CCO Authority and Resources
The SEC expects your CCO to have real authority and adequate resources:
- Direct Access to Senior Management: CCO should report directly to CEO, board, or senior management (not buried in organizational hierarchy)
- Budget Authority: Adequate budget to hire staff, engage consultants, purchase compliance technology, and obtain training
- Decision-Making Authority: Power to implement policies, conduct investigations, and require remediation of deficiencies
- Independence from Business Pressures: Compensation structure that does not create conflicts with compliance duties (e.g., not based primarily on firm revenue or AUM growth)
- Access to Information: Unrestricted access to all firm records, systems, and personnel necessary to perform compliance duties
Small Firm Considerations
For small advisory firms (including many trading platform startups), the following approaches are permissible:
- Founder/CEO as CCO: Common for startups; acceptable if the individual has adequate compliance knowledge
- Outsourced CCO: Retain an external compliance consultant to serve as CCO (must be identified by name on Form ADV)
- Part-Time CCO: Acceptable if the individual has sufficient time to fulfill CCO duties given firm size and complexity
- Dual Roles: CCO can have other responsibilities (e.g., CFO, General Counsel) if no conflicts and adequate time for compliance
CCO Annual Responsibilities Checklist
- Conduct annual compliance review (Rule 206(4)-7 requirement)
- Prepare written annual review report for management
- Review and update compliance policies and procedures
- Oversee Form ADV annual updating amendment
- Monitor personal trading reports from access persons
- Review and approve marketing materials
- Conduct or oversee employee compliance training
- Manage relationship with SEC and respond to examination requests
- Investigate compliance incidents and implement remediation
- Monitor regulatory developments and assess impact on firm
- Maintain books and records compliance
- Coordinate custody compliance (if applicable)
Implementation Roadmap
Building a compliance manual is only the first step. Implementing and maintaining an effective compliance program requires ongoing commitment.

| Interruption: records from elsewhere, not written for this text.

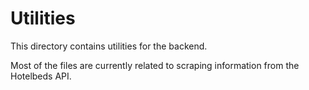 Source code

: # Utilities

This directory contains utilities for the backend.

Most of the files are currently related to scraping information from the Hotelbeds API.
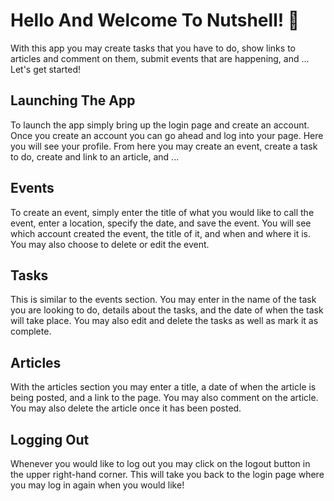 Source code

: # Hello And Welcome To Nutshell!   🥜


With this app you may create tasks that you have to do, show links to articles and comment on them, submit events that are happening, and ...
Let's get started!

## Launching The App
To launch the app simply bring up the login page and create an account. Once you create an account you can go ahead and log into your page.
Here you will see your profile. From here you may create an event, create a task to do, create and link to an article, and ...

## Events
To create an event, simply enter the title of what you would like to call the event, enter a location, specify the date, and save the event.
You will see which account created the event, the title of it, and when and where it is. You may also choose to delete or edit the event.

## Tasks
This is similar to the events section. You may enter in the name of the task you are looking to do, details about the tasks, and the date of when the task will take place.
You may also edit and delete the tasks as well as mark it as complete.

## Articles
With the articles section you may enter a title, a date of when the article is being posted, and a link to the page.
You may also comment on the article. You may also delete the article once it has been posted.

## Logging Out
Whenever you would like to log out you may click on the logout button in the upper right-hand corner. This will take you back to the login page where you may log in again when you would like!
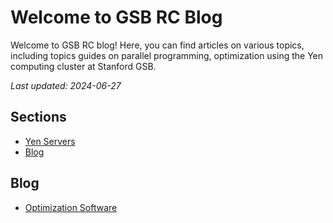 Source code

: # Welcome to GSB RC Blog

Welcome to GSB RC blog! Here, you can find articles on various topics, including topics guides on parallel programming, optimization using the Yen computing cluster at Stanford GSB. 

_Last updated: 2024-06-27_

## Sections

- [Yen Servers](yen-servers.md)
- [Blog](#blog)

## Blog

- [Optimization Software](_posts/2024-01-26-optimization_software.md)
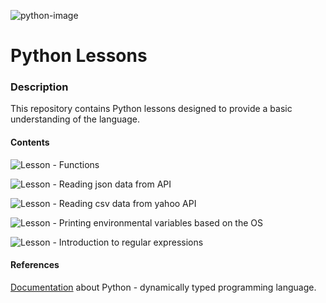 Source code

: ![python-image][python-image]

Python Lessons
==============


### Description

This repository contains Python lessons designed to provide a basic understanding of the language.

#### Contents

![Lesson][Lesson-image1] - Functions

![Lesson][Lesson-image2] - Reading json data from API

![Lesson][Lesson-image3] - Reading csv data from yahoo API

![Lesson][Lesson-image4] - Printing environmental variables based on the OS

![Lesson][Lesson-image5] - Introduction to regular expressions

#### References

[Documentation](https://docs.python.org/3/) about Python - dynamically typed programming language.

[python-image]: https://docs.python.org/3/_static/py.png
[Lesson-image1]: https://img.shields.io/badge/Lesson-1-blue.svg?style=plastic
[Lesson-image2]: https://img.shields.io/badge/Lesson-1-blue.svg?style=plastic
[Lesson-image3]: https://img.shields.io/badge/Lesson-1-blue.svg?style=plastic
[Lesson-image4]: https://img.shields.io/badge/Lesson-1-blue.svg?style=plastic
[Lesson-image5]: https://img.shields.io/badge/Lesson-1-blue.svg?style=plastic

90-Day Implementation Plan
| Phase | Timeline | Key Activities |
|---|---|---|
| Phase 1: Foundation | Days 1-30 | Designate CCO, assess current policies, identify compliance gaps, draft compliance manual outline |
| Phase 2: Documentation | Days 31-60 | Write policies and procedures for each required area, tailor to your business model, obtain legal review |
| Phase 3: Implementation | Days 61-90 | Adopt manual, train employees, implement controls and systems, establish testing and monitoring procedures |
| Ongoing | Continuous | Annual review, ongoing monitoring, policy updates, employee training, compliance calendar management |
Common Implementation Pitfalls to Avoid
- Generic Templates: Copying a generic manual without tailoring to your business
- Shelf Documents: Creating policies that look good but are never actually followed
- Inadequate Resources: Failing to invest in compliance technology, training, or staff
- Form Over Substance: Checking boxes without genuine commitment to compliance culture
- Stale Policies: Never updating the manual after initial creation
- No Testing: Failing to test controls or verify that policies are being followed
- Poor Recordkeeping: Not maintaining documentation to evidence compliance
✅ Compliance as Competitive Advantage
For trading platforms seeking institutional clients or strategic partnerships, robust compliance is a competitive differentiator. A well-designed, actively implemented compliance program signals professionalism, reduces regulatory risk, and builds trust with clients and investors.